Пеной играя, снег исчезает, в ничто превращаясь.

 

Тут много глаголов — мир Донелайтиса не статичен, он переполнен действием. У художника глаголы становят­ся линиями, тонкими штрихами. Когда-то, юношей, он мечтал стать скульптором — нравилось, что скульпту­ра объемна. Потому, верно, объемны и гравюры Юркунаса: поле и небо, «снежные шубы» и «крылатые» ветры…

Когда мы встретились с Юркунасом, ему было за семь­десят. К нему по-прежнему приходили замыслы, но худож­ник не торопился их тут же осуществлять, прикидывал: не будет ли это простым повторением того, что делал когда-то? В разговоре Юркунас вспоминал друзей юности. Вспом­нил и графика В. Ионинаса, его оригинальные иллюстра­ции к поэме Донелайтиса. Я видел эти гравюры; в них были благородное изящество, лаконизм, мудрость и почему-то печаль. Та книга давно стала библиографической ред­костью. Я знал и другое: Ионинас позже уехал в Америку. Говоря об этом, Юркунас загрустил: его друг, приезжая в Литву, не может наглядеться на родные места, не может впрок напиться ли­товской речью.

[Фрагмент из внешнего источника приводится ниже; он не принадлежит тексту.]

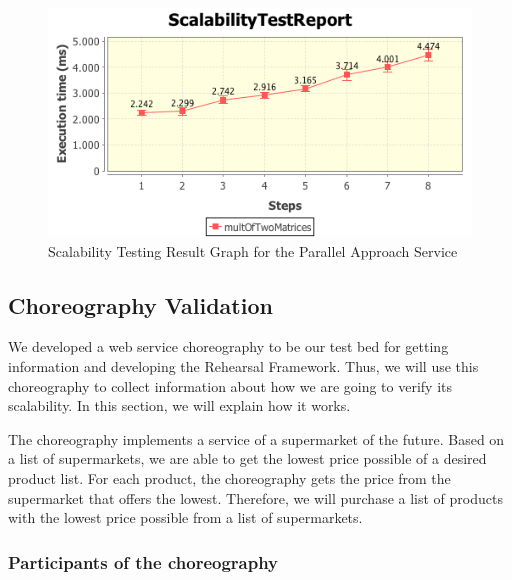 \begin{figure}[htbp]
\begin{center}
	\includegraphics[scale=0.8]{images/multiplicationOfTwoMatricesReport8}
\caption{Scalability Testing Result Graph for the Parallel Approach Service}
\label{dmmParallelGraph}
\end{center}
\end{figure}



\subsection{Choreography Validation}
We developed a web service choreography to be our test bed for getting information and developing the Rehearsal Framework. Thus, we will use this choreography to collect information about how we are going to verify its scalability. In this section, we will explain how it works.

The choreography implements a service of a supermarket of the future. Based on a list of supermarkets, we are able to get the lowest price possible of a desired product list. For each product, the choreography gets the price from the supermarket that offers the lowest. Therefore, we will purchase a list of products with the lowest price possible from a list of supermarkets.

\subsubsection{Participants of the choreography}
\label{participantschoreography}

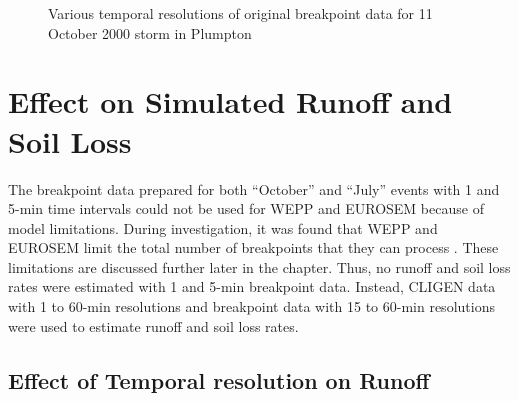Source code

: \begin{figure}[htbp]
    \qquad
  \caption{Various temporal resolutions of original breakpoint data for 11
October
2000 storm in Plumpton}
  \label{fig:pl_storm}
\end{figure}

\section{Effect on Simulated Runoff and Soil Loss}
\label{sec:TemporalScalesSimulatedRunoffAndSoilLoss}

The breakpoint data prepared for both ``October'' and ``July'' events with 1 and
5-min time intervals could not be used for WEPP and EUROSEM because of model
limitations. During investigation, it was found that WEPP and EUROSEM limit the
total number of breakpoints that they can process
\citep{flanagan1995-weppusersummary, morgan1998-europeansoilerosion}. These
limitations are discussed further later in the chapter. Thus, no runoff and soil
loss rates were estimated with 1 and 5-min breakpoint data. Instead, CLIGEN data
with 1 to 60-min resolutions and breakpoint data with 15 to 60-min resolutions
were used to estimate runoff and soil loss rates.

\subsection{Effect of Temporal resolution on Runoff}
\label{sec:TemporalScalesSimulatedRunoff}

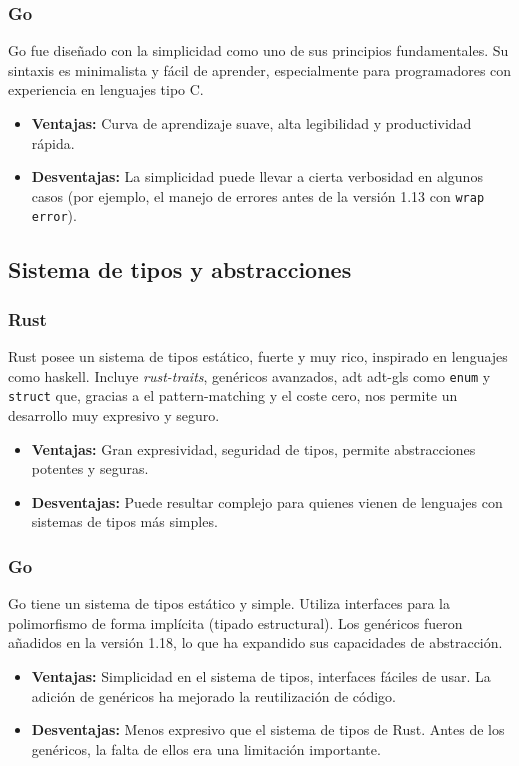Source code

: \subsubsection{Go}

Go fue diseñado con la simplicidad como uno de sus principios fundamentales. Su sintaxis es minimalista y fácil de aprender, especialmente para programadores con experiencia en lenguajes tipo C.
\begin{itemize}
    \item \textbf{Ventajas:} Curva de aprendizaje suave, alta legibilidad y productividad rápida.
    \item \textbf{Desventajas:} La simplicidad puede llevar a cierta verbosidad en algunos casos (por ejemplo, el manejo de errores antes de la versión 1.13 con \texttt{wrap error}).
\end{itemize}

\subsection{Sistema de tipos y abstracciones}
\subsubsection{Rust}

Rust posee un sistema de tipos estático, fuerte y muy rico, inspirado en lenguajes como \gls{haskell}. Incluye \textit{\gls{rust-traits}}, genéricos avanzados, \acrlong{adt} \gls{adt-gls} como \texttt{enum} y \texttt{struct} que, gracias a el \gls{pattern-matching} y el coste cero, nos permite un desarrollo muy expresivo y seguro.
\begin{itemize}
    \item \textbf{Ventajas:} Gran expresividad, seguridad de tipos, permite abstracciones potentes y seguras.
    \item \textbf{Desventajas:} Puede resultar complejo para quienes vienen de lenguajes con sistemas de tipos más simples.
\end{itemize}

\subsubsection{Go}

Go tiene un sistema de tipos estático y simple. Utiliza interfaces para la polimorfismo de forma implícita (tipado estructural). Los genéricos fueron añadidos en la versión 1.18, lo que ha expandido sus capacidades de abstracción.
\begin{itemize}
    \item \textbf{Ventajas:} Simplicidad en el sistema de tipos, interfaces fáciles de usar. La adición de genéricos ha mejorado la reutilización de código.
    \item \textbf{Desventajas:} Menos expresivo que el sistema de tipos de Rust. Antes de los genéricos, la falta de ellos era una limitación importante.
\end{itemize}

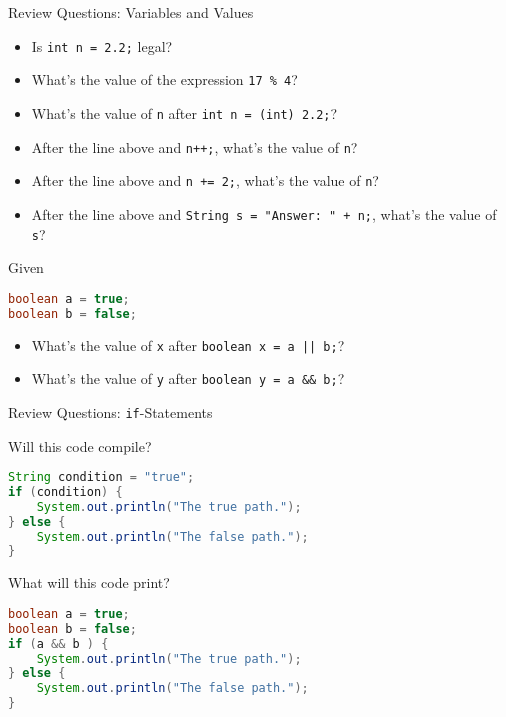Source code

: \documentclass{beamer}
\begin{document}
\begin{frame}[fragile]{Review Questions: Variables and Values}

\begin{itemize}
\item Is {\tt int n = 2.2;} legal?
\item What's the value of the expression {\tt 17 \% 4}?
\item What's the value of {\tt n} after {\tt int n = (int) 2.2;}?
\item After the line above and {\tt n++;}, what's the value of {\tt n}?
\item After the line above and {\tt n += 2;}, what's the value of {\tt n}?
\item After the line above and {\tt String s = "Answer: " + n;}, what's the value of {\tt s}?
\end{itemize}
Given
\begin{lstlisting}[language=Java]
boolean a = true;
boolean b = false;
\end{lstlisting}
\vspace{-.1in}
\begin{itemize}
\item What's the value of {\tt x} after {\tt boolean x = a || b;}?
\item What's the value of {\tt y} after {\tt boolean y = a \&\& b;}?
\end{itemize}


\end{frame}

\begin{frame}[fragile]{Review Questions: {\tt if}-Statements}


Will this code compile?

\begin{lstlisting}[language=Java]
String condition = "true";
if (condition) {
    System.out.println("The true path.");
} else {
    System.out.println("The false path.");
}
\end{lstlisting}

What will this code print?
\begin{lstlisting}[language=Java]
boolean a = true;
boolean b = false;
if (a && b ) {
    System.out.println("The true path.");
} else {
    System.out.println("The false path.");
}
\end{lstlisting}

\end{frame}
\end{document}
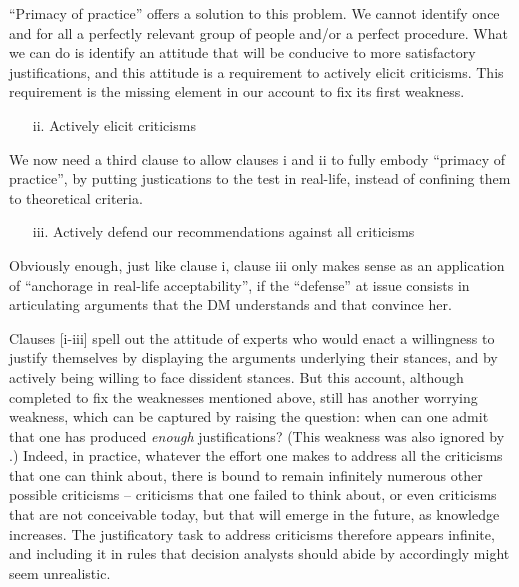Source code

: \documentclass[preprint, french, english, 11pt, authoryear]{elsarticle}%
\begin{document}
``Primacy of practice” offers a solution to this problem. We cannot identify once and for all a perfectly relevant group of people and/or a perfect procedure. What we can do is identify an attitude that will be conducive to more satisfactory justifications, and this attitude is a requirement to actively elicit criticisms. This requirement is the missing element in our account to fix its first weakness.

\begin{itemize}
\item[ii.]	Actively elicit criticisms
\end{itemize}

We now need a third clause to allow clauses i and ii to fully embody “primacy of practice”, by putting justications to the test in real-life, instead of confining them to theoretical criteria.

\begin{itemize}
\item[iii.]	 Actively defend our recommendations against all criticisms
\end{itemize}

 Obviously enough, just like clause i, clause iii only makes sense as an application of ``anchorage in real-life acceptability'', if the ``defense'' at issue consists in articulating arguments that the \ac{DM} understands and that convince her.

Clauses [i-iii] spell out the attitude of experts who would enact a willingness to justify themselves by displaying the arguments underlying their stances, and by actively being willing to face dissident stances. But this account, although completed to fix the weaknesses mentioned above, still has another worrying weakness, which can be captured by raising the question: when can one admit that one has produced \emph{enough} justifications? (This weakness was also ignored by  \citet{meinard_what_2017}.) Indeed, in practice, whatever the effort one makes to address all the criticisms that one can think about, there is bound to remain infinitely numerous other possible criticisms -- criticisms that one failed to think about, or even criticisms that are not conceivable today, but that will emerge in the future, as knowledge increases. The justificatory task to address criticisms therefore appears infinite, and including it in rules that decision analysts should abide by accordingly might seem unrealistic.
\end{document}
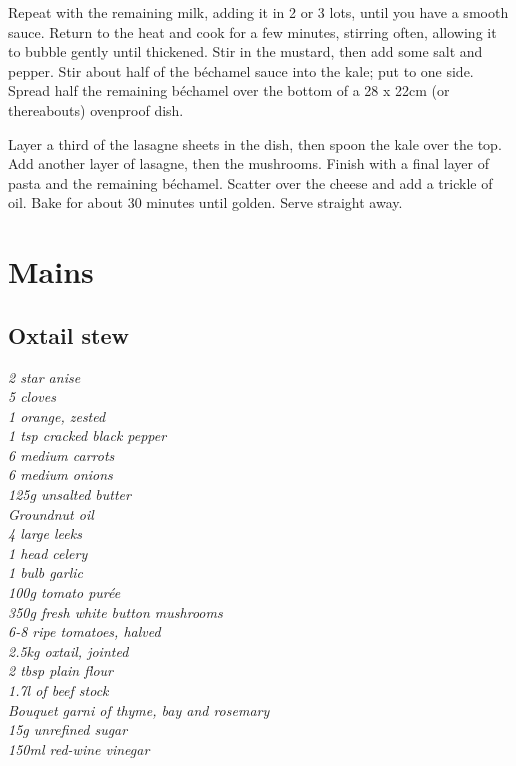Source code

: \documentclass{tufte-book}
\begin{document}
Repeat with the remaining milk, adding it in 2 or 3 lots, until you have a smooth sauce. Return to the heat and cook for a few minutes, stirring often, allowing it to bubble gently until thickened. Stir in the mustard, then add some salt and pepper. Stir about half of the b\'echamel sauce into the kale; put to one side. Spread half the remaining b\'echamel over the bottom of a 28 x 22cm (or thereabouts) ovenproof dish.

Layer a third of the lasagne sheets in the dish, then spoon the kale over the top. Add another layer of lasagne, then the mushrooms. Finish with a final layer of pasta and the remaining b\'echamel. Scatter over the cheese and add a trickle of oil. Bake for about 30 minutes until golden. Serve straight away.


\chapter{Mains}

\section{Oxtail stew}

\smallskip
\emph{2 star anise 
\\5 cloves 
\\1 orange, zested 
\\1 tsp cracked black pepper 
\\6 medium carrots 
\\6 medium onions 
\\125g unsalted butter 
\\Groundnut oil 
\\4 large leeks 
\\1 head celery 
\\1 bulb garlic 
\\100g tomato pur\'ee
\\350g fresh white button mushrooms 
\\6-8 ripe tomatoes, halved  
\\2.5kg oxtail, jointed
\\2 tbsp plain flour 
\\1.7l of beef stock
\\Bouquet garni of thyme, bay and rosemary
\\15g unrefined sugar 
\\150ml red-wine vinegar}
\end{document}
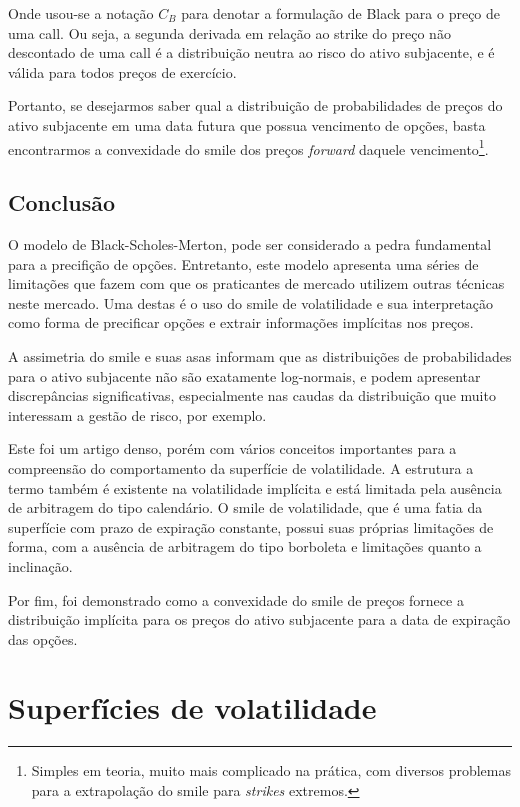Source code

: \documentclass[]{book}
\let\rmarkdownfootnote\footnote%
\def\footnote{\protect\rmarkdownfootnote}
\theoremstyle{definition}
\theoremstyle{definition}
\theoremstyle{definition}
\theoremstyle{remark}
\begin{document}
Onde usou-se a notação \(C_B\) para denotar a formulação de Black para o preço de uma call. Ou seja, a segunda derivada em relação ao strike do preço não descontado de uma call é a distribuição neutra ao risco do ativo subjacente, e é válida para todos preços de exercício.

Portanto, se desejarmos saber qual a distribuição de probabilidades de preços do ativo subjacente em uma data futura que possua vencimento de opções, basta encontrarmos a convexidade do smile dos preços \emph{forward} daquele vencimento\footnote{Simples em teoria, muito mais complicado na prática, com diversos problemas para a extrapolação do smile para \emph{strikes} extremos.}.

\hypertarget{conclusao}{%
\section{Conclusão}\label{conclusao}}

O modelo de Black-Scholes-Merton, pode ser considerado a pedra fundamental para a precifição de opções. Entretanto, este modelo apresenta uma séries de limitações que fazem com que os praticantes de mercado utilizem outras técnicas neste mercado. Uma destas é o uso do smile de volatilidade e sua interpretação como forma de precificar opções e extrair informações implícitas nos preços.

A assimetria do smile e suas asas informam que as distribuições de probabilidades para o ativo subjacente não são exatamente log-normais, e podem apresentar discrepâncias significativas, especialmente nas caudas da distribuição que muito interessam a gestão de risco, por exemplo.

Este foi um artigo denso, porém com vários conceitos importantes para a compreensão do comportamento da superfície de volatilidade. A estrutura a termo também é existente na volatilidade implícita e está limitada pela ausência de arbitragem do tipo calendário. O smile de volatilidade, que é uma fatia da superfície com prazo de expiração constante, possui suas próprias limitações de forma, com a ausência de arbitragem do tipo borboleta e limitações quanto a inclinação.

Por fim, foi demonstrado como a convexidade do smile de preços fornece a distribuição implícita para os preços do ativo subjacente para a data de expiração das opções.

\hypertarget{superficies}{%
\chapter{Superfícies de volatilidade}\label{superficies}}
\end{document}
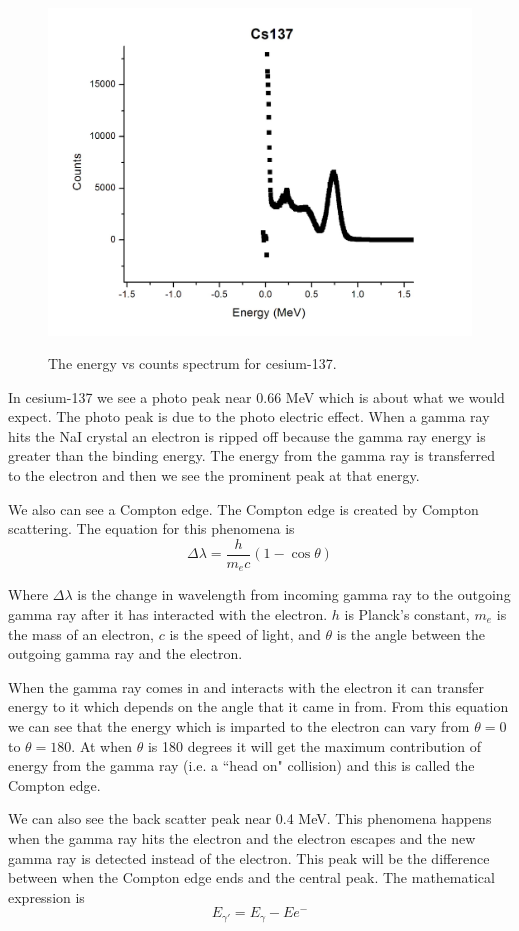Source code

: \documentclass[12pt letterpaper]{article}
\begin{document}
\begin{figure}[H]
  \caption{The energy vs counts spectrum for cesium-137.}
  \centering
    \includegraphics[width=.60\textwidth]{cs137.JPG}
    \label{fig:cs137}
\end{figure}

In cesium-137 we see a photo peak near 0.66 MeV which is about what we would expect. The photo peak is due to the photo electric effect. When a gamma ray hits the NaI crystal an electron is ripped off because the gamma ray energy is greater than the binding energy. The energy from the gamma ray is transferred to the electron and then we see the prominent peak at that energy. 

We also can see a Compton edge. The Compton edge is created by Compton scattering. The equation for this phenomena is 
\begin{equation}
\Delta \lambda = \frac{h}{m_e c} ( 1 - \cos \theta) 
\end{equation}

Where $\Delta\lambda$ is the change in wavelength from incoming gamma ray to the outgoing gamma ray after it has interacted with the electron. $h$ is Planck's constant, $m_e$ is the mass of an electron, $c$ is the speed of light, and $\theta$ is the angle between the outgoing gamma ray and the electron. 

When the gamma ray comes in and interacts with the electron it can transfer energy to it which depends on the angle that it came in from. From this equation we can see that the energy which is imparted to the electron can vary from $\theta=0$ to $\theta=180$. At when $\theta$ is 180 degrees it will get the maximum contribution of energy from the gamma ray (i.e. a ``head on" collision) and this is called the Compton edge. 

We can also see the back scatter peak near 0.4 MeV. This phenomena happens when the gamma ray hits the electron and the electron escapes and the new gamma ray is detected instead of the electron. This peak will be the difference between when the Compton edge ends and the central peak. The mathematical expression is 
$$ 
E_{\gamma'} = E_{\gamma} - E{e^-}
$$
\end{document}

Тогда это была трагедия многих людей, ко­торые походили на рыб, выброшенных на берег: они задыхались без воздуха родины. «А ведь нас предупреждал обо всем еще Донелайтис», — сказал Юркунас. Он произ­нес это серьезно и просто. Словно поэт жил не двести, а сорок лет назад…

 

 

ЛИСТОК ИЗ БЛОКНОТА

Иногда поэтов уподобляют соловьям. От многолетнего повторения образ потух, стал выспренним, слащавым. Од­нако как точно сравнение в этом случае! Одно из многих высказываний об авторе «Времен года»; Григол Аба­шидзе:

«Донелайтис, с такой любовью воспевший соловья, сам был соловьем, который в ночной темноте радовал людей и предсказывал зарю».

Я тоже хочу вспомнить, как писал о соловье Донелай­тис. Цитаты перебивают друг друга. Автор звал соловья (вспоминал о нем не только в поэме — в письмах), пе­респрашивал, обращаясь к нему: «Почему ты, дружок, на глаза показаться боишься, В сумерках или в ночи начина­ешь свой клич неизменно?» Славил: «Скрипки и гусли должны устыдиться, когда, разгулявшись, Сладостный голос возвысив, выводишь звонко и четко…»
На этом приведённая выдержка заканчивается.